**What you have to do**
Would you restate the entries below exactly, keeping every line?
Start of Given records
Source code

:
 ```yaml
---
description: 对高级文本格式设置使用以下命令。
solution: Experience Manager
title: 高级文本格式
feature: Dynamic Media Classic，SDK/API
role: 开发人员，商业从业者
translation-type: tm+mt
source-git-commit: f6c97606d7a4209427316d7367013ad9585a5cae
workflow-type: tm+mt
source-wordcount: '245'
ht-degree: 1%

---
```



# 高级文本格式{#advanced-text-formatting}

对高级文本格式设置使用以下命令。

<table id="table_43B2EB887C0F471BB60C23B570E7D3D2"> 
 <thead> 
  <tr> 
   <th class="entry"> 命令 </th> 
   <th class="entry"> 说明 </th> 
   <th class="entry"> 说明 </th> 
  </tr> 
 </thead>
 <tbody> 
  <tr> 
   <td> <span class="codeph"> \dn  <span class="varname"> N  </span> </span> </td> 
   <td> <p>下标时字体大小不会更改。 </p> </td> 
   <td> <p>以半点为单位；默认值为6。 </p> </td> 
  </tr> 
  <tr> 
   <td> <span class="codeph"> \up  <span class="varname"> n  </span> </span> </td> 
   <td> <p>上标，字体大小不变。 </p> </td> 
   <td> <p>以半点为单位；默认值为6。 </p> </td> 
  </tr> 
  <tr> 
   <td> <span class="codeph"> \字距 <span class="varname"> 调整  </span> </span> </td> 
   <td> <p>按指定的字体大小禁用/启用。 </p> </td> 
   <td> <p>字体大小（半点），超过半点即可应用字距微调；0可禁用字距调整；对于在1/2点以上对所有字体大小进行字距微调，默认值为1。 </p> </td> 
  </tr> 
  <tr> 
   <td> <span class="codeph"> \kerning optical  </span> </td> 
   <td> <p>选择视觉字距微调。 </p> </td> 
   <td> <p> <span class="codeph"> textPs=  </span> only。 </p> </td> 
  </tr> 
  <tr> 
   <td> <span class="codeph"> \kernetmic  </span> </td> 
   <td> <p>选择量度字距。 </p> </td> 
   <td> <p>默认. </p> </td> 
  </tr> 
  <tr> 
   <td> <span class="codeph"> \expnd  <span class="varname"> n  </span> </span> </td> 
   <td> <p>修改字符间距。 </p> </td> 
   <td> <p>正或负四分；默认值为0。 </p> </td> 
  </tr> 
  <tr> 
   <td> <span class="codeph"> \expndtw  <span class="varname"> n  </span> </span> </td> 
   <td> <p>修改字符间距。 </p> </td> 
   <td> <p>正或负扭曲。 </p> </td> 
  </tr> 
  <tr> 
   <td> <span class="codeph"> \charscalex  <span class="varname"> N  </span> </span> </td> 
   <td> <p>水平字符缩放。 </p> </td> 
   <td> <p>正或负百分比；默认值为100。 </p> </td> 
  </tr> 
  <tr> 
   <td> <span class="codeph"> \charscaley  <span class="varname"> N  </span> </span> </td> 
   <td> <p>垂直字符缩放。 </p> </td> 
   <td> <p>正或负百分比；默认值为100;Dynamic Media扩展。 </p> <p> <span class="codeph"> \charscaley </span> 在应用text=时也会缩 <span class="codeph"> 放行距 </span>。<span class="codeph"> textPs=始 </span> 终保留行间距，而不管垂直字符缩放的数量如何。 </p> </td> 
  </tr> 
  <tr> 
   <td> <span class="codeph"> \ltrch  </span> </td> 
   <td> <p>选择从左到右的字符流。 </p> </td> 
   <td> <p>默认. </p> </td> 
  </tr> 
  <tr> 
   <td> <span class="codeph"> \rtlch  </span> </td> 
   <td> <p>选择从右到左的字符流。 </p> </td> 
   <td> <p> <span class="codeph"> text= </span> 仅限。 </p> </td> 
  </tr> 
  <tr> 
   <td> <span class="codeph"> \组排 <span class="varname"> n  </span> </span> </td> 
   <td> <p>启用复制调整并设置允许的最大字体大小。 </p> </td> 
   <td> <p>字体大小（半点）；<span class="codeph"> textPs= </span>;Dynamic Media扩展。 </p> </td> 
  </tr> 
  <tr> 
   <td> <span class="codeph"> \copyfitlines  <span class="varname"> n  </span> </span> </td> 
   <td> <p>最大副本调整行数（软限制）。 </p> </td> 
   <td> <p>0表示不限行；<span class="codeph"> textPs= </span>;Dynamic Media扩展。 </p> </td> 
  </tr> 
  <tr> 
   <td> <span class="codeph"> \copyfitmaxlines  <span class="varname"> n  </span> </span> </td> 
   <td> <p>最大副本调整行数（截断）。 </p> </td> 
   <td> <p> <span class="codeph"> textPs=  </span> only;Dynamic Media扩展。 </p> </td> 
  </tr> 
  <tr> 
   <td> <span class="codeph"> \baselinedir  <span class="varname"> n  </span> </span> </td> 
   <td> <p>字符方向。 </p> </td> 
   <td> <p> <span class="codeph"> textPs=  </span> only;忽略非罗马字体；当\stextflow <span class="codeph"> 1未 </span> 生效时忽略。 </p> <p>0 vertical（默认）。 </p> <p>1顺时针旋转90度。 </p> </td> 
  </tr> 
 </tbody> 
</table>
End of Given records
**Written solution**
Source code

:
 ```yaml
---
description: 对高级文本格式设置使用以下命令。
solution: Experience Manager
title: 高级文本格式
feature: Dynamic Media Classic，SDK/API
role: 开发人员，商业从业者
translation-type: tm+mt
source-git-commit: f6c97606d7a4209427316d7367013ad9585a5cae
workflow-type: tm+mt
source-wordcount: '245'
ht-degree: 1%

---
```



# 高级文本格式{#advanced-text-formatting}

对高级文本格式设置使用以下命令。

<table id="table_43B2EB887C0F471BB60C23B570E7D3D2"> 
 <thead> 
  <tr> 
   <th class="entry"> 命令 </th> 
   <th class="entry"> 说明 </th> 
   <th class="entry"> 说明 </th> 
  </tr> 
 </thead>
 <tbody> 
  <tr> 
   <td> <span class="codeph"> \dn  <span class="varname"> N  </span> </span> </td> 
   <td> <p>下标时字体大小不会更改。 </p> </td> 
   <td> <p>以半点为单位；默认值为6。 </p> </td> 
  </tr> 
  <tr> 
   <td> <span class="codeph"> \up  <span class="varname"> n  </span> </span> </td> 
   <td> <p>上标，字体大小不变。 </p> </td> 
   <td> <p>以半点为单位；默认值为6。 </p> </td> 
  </tr> 
  <tr> 
   <td> <span class="codeph"> \字距 <span class="varname"> 调整  </span> </span> </td> 
   <td> <p>按指定的字体大小禁用/启用。 </p> </td> 
   <td> <p>字体大小（半点），超过半点即可应用字距微调；0可禁用字距调整；对于在1/2点以上对所有字体大小进行字距微调，默认值为1。 </p> </td> 
  </tr> 
  <tr> 
   <td> <span class="codeph"> \kerning optical  </span> </td> 
   <td> <p>选择视觉字距微调。 </p> </td> 
   <td> <p> <span class="codeph"> textPs=  </span> only。 </p> </td> 
  </tr> 
  <tr> 
   <td> <span class="codeph"> \kernetmic  </span> </td> 
   <td> <p>选择量度字距。 </p> </td> 
   <td> <p>默认. </p> </td> 
  </tr> 
  <tr> 
   <td> <span class="codeph"> \expnd  <span class="varname"> n  </span> </span> </td> 
   <td> <p>修改字符间距。 </p> </td> 
   <td> <p>正或负四分；默认值为0。 </p> </td> 
  </tr> 
  <tr> 
   <td> <span class="codeph"> \expndtw  <span class="varname"> n  </span> </span> </td> 
   <td> <p>修改字符间距。 </p> </td> 
   <td> <p>正或负扭曲。 </p> </td> 
  </tr> 
  <tr> 
   <td> <span class="codeph"> \charscalex  <span class="varname"> N  </span> </span> </td> 
   <td> <p>水平字符缩放。 </p> </td> 
   <td> <p>正或负百分比；默认值为100。 </p> </td> 
  </tr> 
  <tr> 
   <td> <span class="codeph"> \charscaley  <span class="varname"> N  </span> </span> </td> 
   <td> <p>垂直字符缩放。 </p> </td> 
   <td> <p>正或负百分比；默认值为100;Dynamic Media扩展。 </p> <p> <span class="codeph"> \charscaley </span> 在应用text=时也会缩 <span class="codeph"> 放行距 </span>。<span class="codeph"> textPs=始 </span> 终保留行间距，而不管垂直字符缩放的数量如何。 </p> </td> 
  </tr> 
  <tr> 
   <td> <span class="codeph"> \ltrch  </span> </td> 
   <td> <p>选择从左到右的字符流。 </p> </td> 
   <td> <p>默认. </p> </td> 
  </tr> 
  <tr> 
   <td> <span class="codeph"> \rtlch  </span> </td> 
   <td> <p>选择从右到左的字符流。 </p> </td> 
   <td> <p> <span class="codeph"> text= </span> 仅限。 </p> </td> 
  </tr> 
  <tr> 
   <td> <span class="codeph"> \组排 <span class="varname"> n  </span> </span> </td> 
   <td> <p>启用复制调整并设置允许的最大字体大小。 </p> </td> 
   <td> <p>字体大小（半点）；<span class="codeph"> textPs= </span>;Dynamic Media扩展。 </p> </td> 
  </tr> 
  <tr> 
   <td> <span class="codeph"> \copyfitlines  <span class="varname"> n  </span> </span> </td> 
   <td> <p>最大副本调整行数（软限制）。 </p> </td> 
   <td> <p>0表示不限行；<span class="codeph"> textPs= </span>;Dynamic Media扩展。 </p> </td> 
  </tr> 
  <tr> 
   <td> <span class="codeph"> \copyfitmaxlines  <span class="varname"> n  </span> </span> </td> 
   <td> <p>最大副本调整行数（截断）。 </p> </td> 
   <td> <p> <span class="codeph"> textPs=  </span> only;Dynamic Media扩展。 </p> </td> 
  </tr> 
  <tr> 
   <td> <span class="codeph"> \baselinedir  <span class="varname"> n  </span> </span> </td> 
   <td> <p>字符方向。 </p> </td> 
   <td> <p> <span class="codeph"> textPs=  </span> only;忽略非罗马字体；当\stextflow <span class="codeph"> 1未 </span> 生效时忽略。 </p> <p>0 vertical（默认）。 </p> <p>1顺时针旋转90度。 </p> </td> 
  </tr> 
 </tbody> 
</table>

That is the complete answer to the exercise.